Any member of the AMA can write a policy proposal that addresses a problem in health care. The proposal is debated and voted on during each of the biannual AMA meetings to determine if it will become an official AMA policy. Therefore, even medical students can affect policy and enact change at a very large scale! I was lucky enough to be one of those students.

How did you pass your policy proposals?

Arvind sitting on a ledge in Hawaii during free time on his AMA conference trip

Arvind sitting on a ledge in Hawaii during free time on his AMA conference trip

In the November 2017 AMA conference in Hawaii, I wrote and introduced two policy proposals that passed our Student Section and were forwarded to the main AMA House of Delegates for the Chicago meeting in June 2018. These proposals were inspired by my summer research. My primary resolution was about money-bail as a public health issue, as it unnecessarily detains mostly poor, non-violent individuals and subjects them to the harms of incarceration. The other was about limiting the use of solitary confinement, in which I took a secondary author role. At the Chicago conference, both policy proposals were passed without much debate. So, I’m really happy to say that my efforts and initiative have literally changed Official AMA policy! I’m proud of this achievement and am very excited because actions like this prove the AMA’s commitment to issues in health equity.

What are some other accomplishments you’re proud of with the AMA?

  • Arvind presenting research that influenced his AMA policy proposal

    Arvind presenting research that influenced his AMA policy proposal

    I presented a poster presentation from my research in the summer of 2017. The research was on determining a utility score for incarceration, which could later be used to determine the quality adjusted life years (QALYs) lost due to incarceration.
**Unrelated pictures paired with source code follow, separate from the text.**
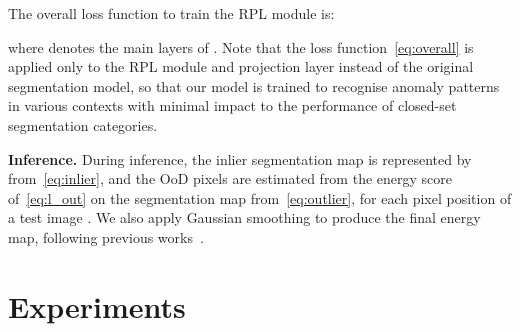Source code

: \documentclass[10pt,twocolumn,letterpaper]{article}
\begin{document}
The overall loss function to train the RPL module is:

where  denotes the main layers of .
Note that the loss function~\eqref{eq:overall} is applied only to the RPL module and projection layer instead of the original segmentation model, so that our model is trained to recognise anomaly patterns in various contexts with minimal impact to the performance of closed-set segmentation categories. 


\noindent \textbf{Inference.} 
During inference,
the inlier segmentation map is represented by  from~\eqref{eq:inlier}, and the OoD pixels are estimated from the energy score  of~\eqref{eq:l_out} on the segmentation map  from~\eqref{eq:outlier}, for each pixel position  of a test image . 
We also apply Gaussian smoothing to produce the final energy map, following  previous works~\cite{tian2021pixel, jung2021standardized}.





\section{Experiments}
\end{document}
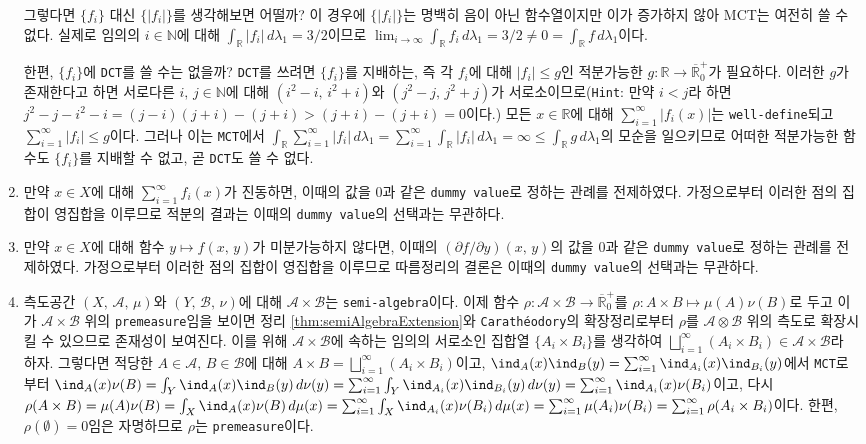 \begin{enumerate}[label = \textsf{\textbf{\arabic*}}]
    그렇다면 $\{f_i\}$ 대신 $\{|f_i|\}$를 생각해보면 어떨까? 이 경우에 $\{|f_i|\}$는 명백히 음이 아닌 함수열이지만 이가 증가하지 않아 MCT는 여전히 쓸 수 없다. 실제로 임의의 $i\in\mathbb{N}$에 대해 $\int_\mathbb{R}|f_i|\,d\lambda_1=3/2$이므로 $\lim_{i\to\infty}\int_\mathbb{R}f_i\,d\lambda_1=3/2\ne0=\int_\mathbb{R}f\,d\lambda_1$이다.
    
    한편, $\{f_i\}$에 \texttt{DCT}를 쓸 수는 없을까? \texttt{DCT}를 쓰려면 $\{f_i\}$를 지배하는, 즉 각 $f_i$에 대해 $|f_i|\leq g$인 적분가능한 $g:\mathbb{R}\to\overline{\mathbb{R}}_0^+$가 필요하다. 이러한 $g$가 존재한다고 하면 서로다른 $i,\,j\in\mathbb{N}$에 대해 $(i^2-i,\,i^2+i)$와 $(j^2-j,\,j^2+j)$가 서로소이므로(\texttt{Hint}: 만약 $i<j$라 하면 $j^2-j-i^2-i=(j-i)(j+i)-(j+i)>(j+i)-(j+i)=0$이다.) 모든 $x\in\mathbb{R}$에 대해 $\sum_{i=1}^\infty |f_i(x)|$는 \texttt{well-define}되고 $\sum_{i=1}^\infty |f_i|\leq g$이다. 그러나 이는 \texttt{MCT}에서 $\int_\mathbb{R}\sum_{i=1}^\infty |f_i|\,d\lambda_1=\sum_{i=1}^\infty\int_\mathbb{R}|f_i|\,d\lambda_1=\infty\leq\int_\mathbb{R}g\,d\lambda_1$의  모순을 일으키므로 어떠한 적분가능한 함수도 $\{f_i\}$를 지배할 수 없고, 곧 \texttt{DCT}도 쓸 수 없다.
    \item 만약 $x\in X$에 대해 $\sum_{i=1}^\infty f_i(x)$가 진동하면, 이때의 값을 $0$과 같은 \texttt{dummy value}로 정하는 관례를 전제하였다. 가정으로부터 이러한 점의 집합이 영집합을 이루므로 적분의 결과는 이때의 \texttt{dummy value}의 선택과는 무관하다.
    \item 만약 $x\in X$에 대해 함수 $y\mapsto f(x,\,y)$가 미분가능하지 않다면, 이때의 $(\partial f/\partial y)(x,\,y)$의 값을 $0$과 같은 \texttt{dummy value}로 정하는 관례를 전제하였다. 가정으로부터 이러한 점의 집합이 영집합을 이루므로 따름정리의 결론은 이때의 \texttt{dummy value}의 선택과는 무관하다.
    \item 측도공간 $(X,\,\mathcal{A},\,\mu)$와 $(Y,\,\mathcal{B},\,\nu)$에 대해 $\mathcal{A}\times\mathcal{B}$는 \texttt{semi-algebra}이다. 이제 함수 $\rho:\mathcal{A}\times\mathcal{B}\to\overline{\mathbb{R}}^+_0$를 $\rho:A\times B\mapsto\mu(A)\nu(B)$로 두고 이가 $\mathcal{A}\times\mathcal{B}$ 위의 \texttt{premeasure}임을 보이면 정리 \ref{thm:semiAlgebraExtension}와 \texttt{Carath\'eodory}의 확장정리로부터 $\rho$를 $\mathcal{A}\otimes\mathcal{B}$ 위의 측도로 확장시킬 수 있으므로 존재성이 보여진다. 이를 위해 $\mathcal{A}\times\mathcal{B}$에 속하는 임의의 서로소인 집합열 $\{A_i\times B_i\}$를 생각하여 $\bigsqcup_{i=1}^\infty(A_i\times B_i)\in\mathcal{A}\times\mathcal{B}$라 하자. 그렇다면 적당한 $A\in\mathcal{A},\,B\in\mathcal{B}$에 대해 $A\times B=\bigsqcup_{i=1}^\infty(A_i\times B_i)$이고, $\ind_A(x)\ind_B(y)=\sum_{i=1}^\infty\ind_{A_i}(x)\ind_{B_i}(y)$에서 \texttt{MCT}로부터 $\ind_A(x)\nu(B)=\int_Y\ind_A(x)\ind_B(y)\,d\nu(y)=\sum_{i=1}^\infty\int_Y\ind_{A_i}(x)\ind_{B_i}(y)\,d\nu(y)=\sum_{i=1}^\infty\ind_{A_i}(x)\nu(B_i)$이고, 다시 $\rho(A\times B)=\mu(A)\nu(B)=\int_X\ind_A(x)\nu(B)\,d\mu(x)=\sum_{i=1}^\infty\int_X\ind_{A_i}(x)\nu(B_i)\,d\mu(x)=\sum_{i=1}^\infty\mu(A_i)\nu(B_i)=\sum_{i=1}^\infty\rho(A_i\times B_i)$이다. 한편, $\rho(\emptyset)=0$임은 자명하므로 $\rho$는 \texttt{premeasure}이다.

\end{enumerate}
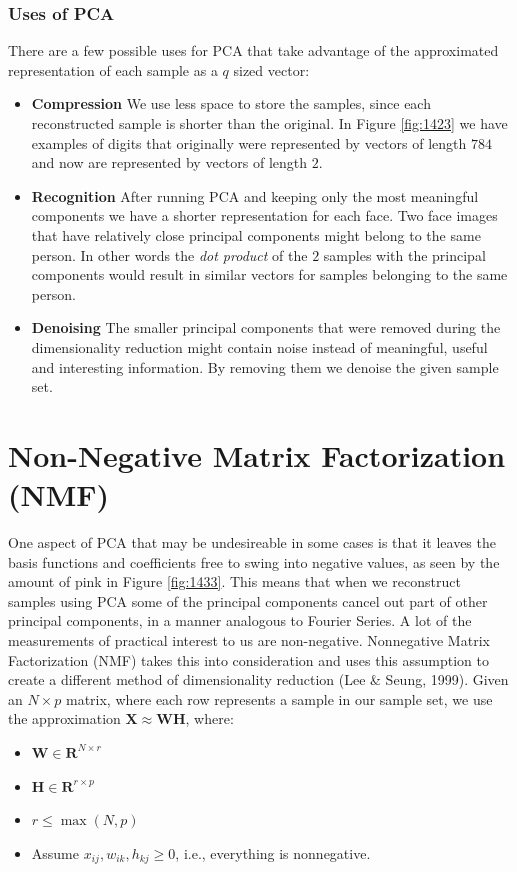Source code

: \documentclass[a4paper]{article}
\begin{document}
\subsubsection{Uses of PCA}
There are a few possible uses for PCA that take advantage of the approximated representation of each sample as a $q$ sized vector:
\begin{itemize}

\item \textbf{Compression} We use less space to store the samples, since each reconstructed sample is shorter than the original. In Figure \ref{fig:1423} we have examples of digits that originally were represented by vectors of length $784$ and now are represented by vectors of length $2$.

\item \textbf{Recognition} After running PCA and keeping only the most meaningful components we have a shorter representation for each face. Two face images that have relatively close principal components might belong to the same person. In other words the \textit{dot product} of the $2$ samples with the principal components would result in similar vectors for samples belonging to the same person.

\item \textbf{Denoising} The smaller principal components that were removed during the dimensionality reduction might contain noise instead of meaningful, useful and interesting information. By removing them we denoise the given sample set.

\end{itemize} 

\section{Non-Negative Matrix Factorization (NMF)}
One aspect of PCA that may be undesireable in some cases is that it leaves the basis functions and coefficients free to swing into negative values, as seen by the amount of pink in Figure \ref{fig:1433}. This means that when we reconstruct samples using PCA some of the principal components cancel out part of other principal components, in a manner analogous to Fourier Series. A lot of the measurements of practical interest to us are non-negative. Nonnegative Matrix Factorization (NMF) takes this into consideration and uses this assumption to create a different method of dimensionality reduction (Lee \& Seung, 1999).
Given an $N\times p$ matrix, where each row represents a sample in our sample set, we use the approximation $\mathbf{X}\approx \mathbf{WH}$, where:
\begin{itemize}
\item $\mathbf{W}\in\mathbf{R}^{N\times r}$
\item $\mathbf{H}\in\mathbf{R}^{r\times p}$
\item $r \leq \max(N,p)$
\item Assume $x_{ij},w_{ik},h_{kj} \geq 0$, i.e., everything is nonnegative.
\end{itemize}
\end{document}
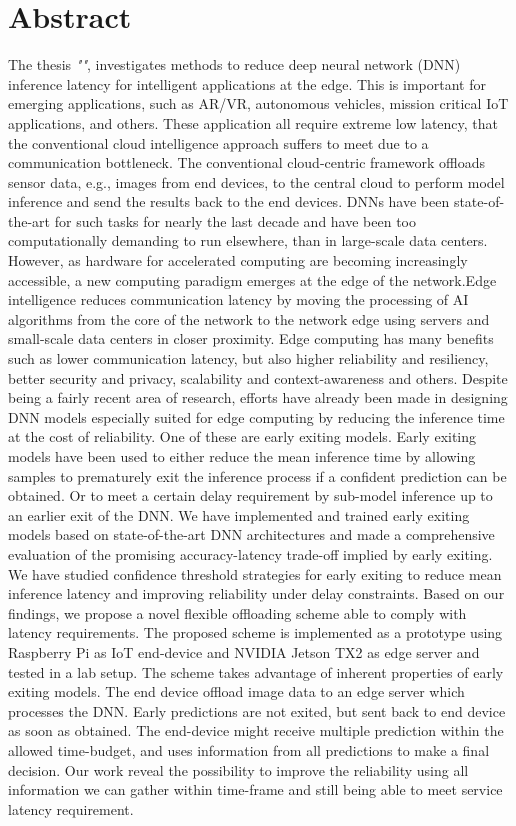 
    \hypertarget{abstract}{%
    \chapter*{Abstract}\label{sec:abstract}}
    \small{\textcolor{caption-color}{The thesis \textit{"\thetitle"}, investigates methods to reduce deep neural network (DNN) inference latency for intelligent applications at the edge. This is important for emerging applications, such as AR/VR, autonomous vehicles, mission critical IoT applications, and others. These application all require extreme low latency, that the conventional cloud intelligence approach suffers to meet due to a communication bottleneck. The conventional cloud-centric framework offloads sensor data, e.g., images from end devices, to the central cloud to perform model inference and send the results back to the end devices. DNNs have been state-of-the-art for such tasks for nearly the last decade and have been too computationally demanding to run elsewhere, than in large-scale data centers. However, as hardware for accelerated computing are becoming increasingly accessible, a new computing paradigm emerges at the edge of the network.\newline Edge intelligence reduces communication latency by moving the processing of AI algorithms from the core of the network to the network edge using servers and small-scale data centers in closer proximity. Edge computing has many benefits such as lower communication latency, but also higher reliability and resiliency, better security and privacy, scalability and context-awareness and others. Despite being a fairly recent area of research, efforts have already been made in designing DNN models especially suited for edge computing by reducing the inference time at the cost of reliability. One of these are early exiting models. \newline Early exiting models have been used to either reduce the mean inference time by allowing samples to prematurely exit the inference process if a confident prediction can be obtained. Or to meet a certain delay requirement by sub-model inference up to an earlier exit of the DNN. We have implemented and trained early exiting models based on state-of-the-art DNN architectures and made a comprehensive evaluation of the promising accuracy-latency trade-off implied by early exiting. We have studied confidence threshold strategies for early exiting to reduce mean inference latency and improving reliability under delay constraints. Based on our findings, we propose a novel flexible offloading scheme able to comply with latency requirements. The proposed scheme is implemented as a prototype using Raspberry Pi as IoT end-device and NVIDIA Jetson TX2 as edge server and tested in a lab setup. The scheme takes advantage of inherent properties of early exiting models. The end device offload image data to an edge server which processes the DNN. Early predictions are not exited, but sent back to end device as soon as obtained. The end-device might receive multiple prediction within the allowed time-budget, and uses information from all predictions to make a final decision. Our work reveal the possibility to improve the reliability using all information we can gather within time-frame and still being able to meet service latency requirement. }}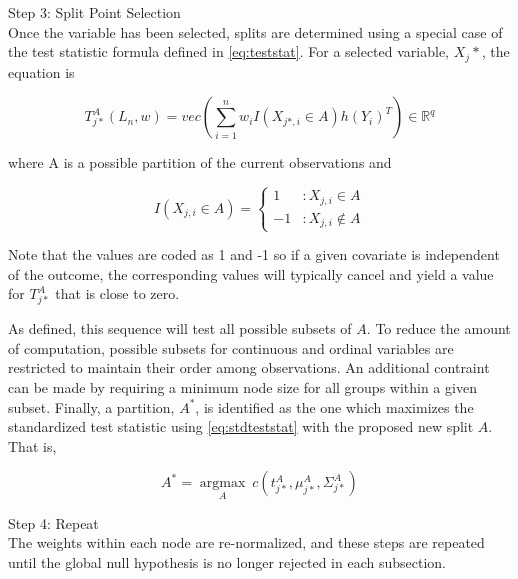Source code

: \vspace{3ex}

\noindent Step 3: Split Point Selection \\

Once the variable has been selected, splits are determined using a special case of the test statistic formula defined in \autoref{eq:teststat}. For a selected variable, $X_j*$, the equation is 

\begin{equation}
T_{j*}^A(L_n, w) = vec\left ( \sum_{i=1}^{n}w_iI(X_{j*,i} \in A)h(Y_i)^T \right ) \in \mathbb{R}^q
\end{equation}

\noindent where A is a possible partition of the current observations and

\begin{equation}
I(X_{j,i} \in A) = \left\{
     \begin{array}{rr}
       1 & : X_{j,i} \in A \\
       -1 & : X_{j,i} \notin A
     \end{array}
   \right.
\end{equation}

Note that the values are coded as 1 and -1 so if a given covariate is independent of the outcome, the corresponding values will typically cancel and yield a value for $T_{j*}^A$ that is close to zero.

As defined, this sequence will test all possible subsets of $A$. To reduce the amount of computation, possible subsets for continuous and ordinal variables are restricted to maintain their order among observations. An additional contraint can be made by requiring a minimum node size for all groups within a given subset. Finally, a partition, $A^*$, is identified as the one which maximizes the standardized test statistic using \autoref{eq:stdteststat} with the proposed new split $A$. That is,

\begin{equation}
A^* = \underset{A}{\operatorname{argmax}} \ c(t_{j*}^A, \mu_{j*}^A, \Sigma_{j*}^A)
\end{equation}

\vspace{1ex}

\noindent Step 4: Repeat \\

The weights within each node are re-normalized, and these steps are repeated until the global null hypothesis is no longer rejected in each subsection.


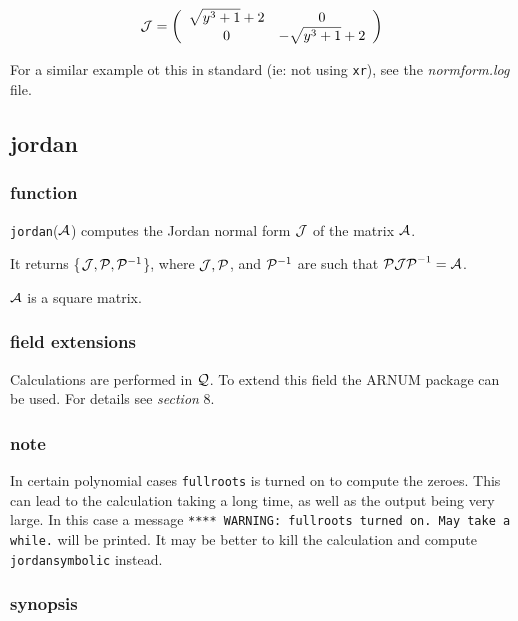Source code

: \vspace{0.2in}
\begin{displaymath}
{\cal J} = \left( \begin{array}{cc} \sqrt{y^3+1} + 2 & 0 \\ 0 & 
-\sqrt{y^3+1} + 2 \end{array} \right)
\end{displaymath}

\vspace{0.2in}
For a similar example ot this in standard {\REDUCE} (ie: not using 
{\tt xr}), see the {\it normform.log} file.

\vspace{0.5in}

\subsection{jordan}

\subsubsection{function}

{\tt jordan}(${\cal A}$) computes the Jordan normal form 
${\cal J}$ of the matrix ${\cal A}$.

It returns \{${\cal J}, {\cal P}, {\cal P}^{-1}$\}, where 
${\cal J}, {\cal P}$, and ${\cal P}^{-1}$ are such that ${\cal P J P}^
{-1} = {\cal A}$. 

${\cal A}$ is a square matrix.

\subsubsection{field extensions}

Calculations are performed in ${\cal Q}$. To extend this field the 
{\small ARNUM} package can be used. For details see {\it section} 8.

\subsubsection{note}
In certain polynomial cases {\tt fullroots} is turned on to compute the 
zeroes. This can lead to the calculation taking a long time, as well as 
the output being very large. In this case a message {\tt ***** WARNING: 
fullroots turned on. May take a while.} will be printed. It may be 
better to kill the calculation and compute {\tt jordansymbolic} instead.

\subsubsection{synopsis}

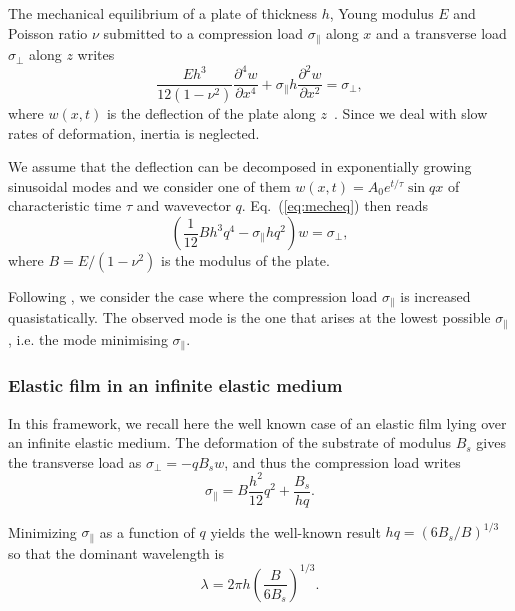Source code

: \documentclass[twocolumn,superscriptaddress,showpacs,preprintnumbers,
amsmath,amssymb,prl]{revtex4-1}
\begin{document}
The mechanical equilibrium of a plate of thickness $h$, Young modulus $E$ and Poisson ratio $\nu$ submitted to a compression load $\sigma_\parallel$ along $x$ and a transverse load $\sigma_\perp$ along $z$ writes
\begin{equation}
\frac{E h^3}{12(1-\nu^2)}\frac{\partial^4 w}{\partial x^4} + \sigma_\parallel h \frac{\partial^2 w}{\partial x^2} = \sigma_\perp,
\label{eq:mecheq}
\end{equation}
where $w(x,t)$ is the deflection of the plate along $z$~\cite{Biot1957}. Since we deal with slow rates of deformation, inertia is neglected.

We assume that the deflection can be decomposed in exponentially growing sinusoidal modes and we consider one of them $w(x,t) =  A_0 e^{t/\tau} \sin qx$ of characteristic time $\tau$ and wavevector $q$. Eq.~(\ref{eq:mecheq}) then reads
\begin{equation}
\left(\frac{1}{12} B h^3 q^4 - \sigma_\parallel h q^2\right)w = \sigma_\perp,
\label{eq:mecheqop}
\end{equation}
where $B=E/(1-\nu^2)$ is the modulus of the plate.

Following \cite{Biot1957}, we consider the case where the compression load $\sigma_\parallel$ is increased quasistatically. The observed mode is the one that arises at the lowest possible $\sigma_\parallel$, i.e. the mode minimising $\sigma_\parallel$.

\subsubsection*{Elastic film in an infinite elastic medium}

In this framework, we recall here the well known case of an elastic film lying over an infinite elastic medium. The deformation of the substrate of modulus $B_s$ gives the transverse load as $\sigma_\perp = -q B_s w$, and thus the compression load writes
\begin{equation}
\sigma_\parallel = B \frac{h^2}{12} q^2 + \frac{B_s}{hq}.
\label{eq:sigma0}
\end{equation}

Minimizing $\sigma_\parallel$ as a function of $q$ yields the well-known result $hq = \left(6B_s/B\right)^{1/3}$ \cite{Biot1957,Cerda2003} so that the dominant wavelength is 
\begin{equation}
\lambda = 2\pi h \left(\frac{B}{6B_s}\right)^{1/3}.
\label{eq:lambdaElEl}
\end{equation}
\end{document}
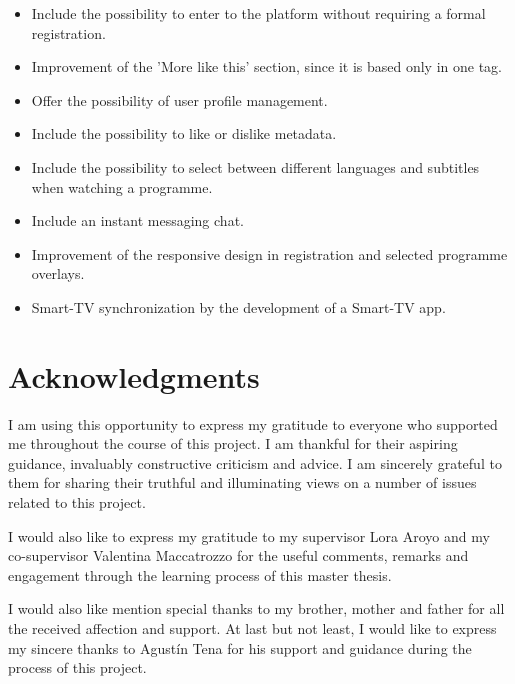 \documentclass{acm_proc_article-sp}
\begin{document}
\begin{itemize}
	\item Include the possibility to enter to the platform without requiring a formal registration. 
	\item Improvement of the 'More like this' section, since it is based only in one tag.
	\item Offer the possibility of user profile management.
	\item Include the possibility to like or dislike metadata.
	\item Include the possibility to select between different languages and subtitles when watching a programme.
	\item Include an instant messaging chat.
	\item Improvement of the responsive design in registration and selected programme overlays.
	\item Smart-TV synchronization by the development of a Smart-TV app.
\end{itemize}


\section{Acknowledgments}
I am using this opportunity to express my gratitude to everyone who supported me throughout the course of this project. I am thankful for their aspiring guidance, invaluably constructive criticism and advice. I am sincerely grateful to them for sharing their truthful and illuminating views on a number of issues related to this project.

I would also like to express my gratitude to my supervisor Lora Aroyo and my co-supervisor Valentina Maccatrozzo for the useful comments, remarks and engagement through the learning process of this master thesis. 

I would also like mention special thanks to my brother, mother and father for all the received affection and support. At last but not least, I would like to express my sincere thanks to Agust\'in Tena for his support and guidance during the process of this project. 

%

%
%
\end{document}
  • I met the Surgeon General, which was pretty cool. It was very inspiring because he was an IU medical student not too long ago. He credits much of his present-day success to his involvement in the AMA in medical school.
  • I assumed my role as Student Delegate in the AMA, which meant I was an official voting member. It was quite an honor and was so exciting to be in an atmosphere where a variety of health policy and public health topics were discussed. I even gave testimony in the microphone for about a minute on a specific amendment to a certain policy being debated (incentivizing the use of social determinants of health screening tools in EMRs).
  • Arvind with the Surgeon General and Indiana AMA Delegate physicians

    Arvind with the Surgeon General and Indiana AMA Delegate physicians

    I enjoyed opportunities to network with many students, residents, and doctors from around the country. This strengthened my relationships with the doctors involved in the Indiana State Medical Association. Also, I believe I represented my school and state well when meeting doctors from other parts of the country. Lots of free dinners and social hours and opportunities to make connections, which was actually so fun!

What’s next?

Coming out of the conference high and being involved in organized medicine has gotten me very optimistic for the future. It reinvigorated my passion for medicine. I can’t wait to rock the rest of my clerkships and find which specialty fits best for me!

Tell us a little more about you!

I was born in Munster, IN, grew up in Naperville IL. I went to college at Case Western Reserve University in Cleveland, OH. My hobbies include basketball, running, dancing (especially during occasional trips to Tiki Bobs), and reading non-fiction and current events.

The views expressed in this content represent the perspective and opinions of the author and may or may not represent the position of Indiana University School of Medicine.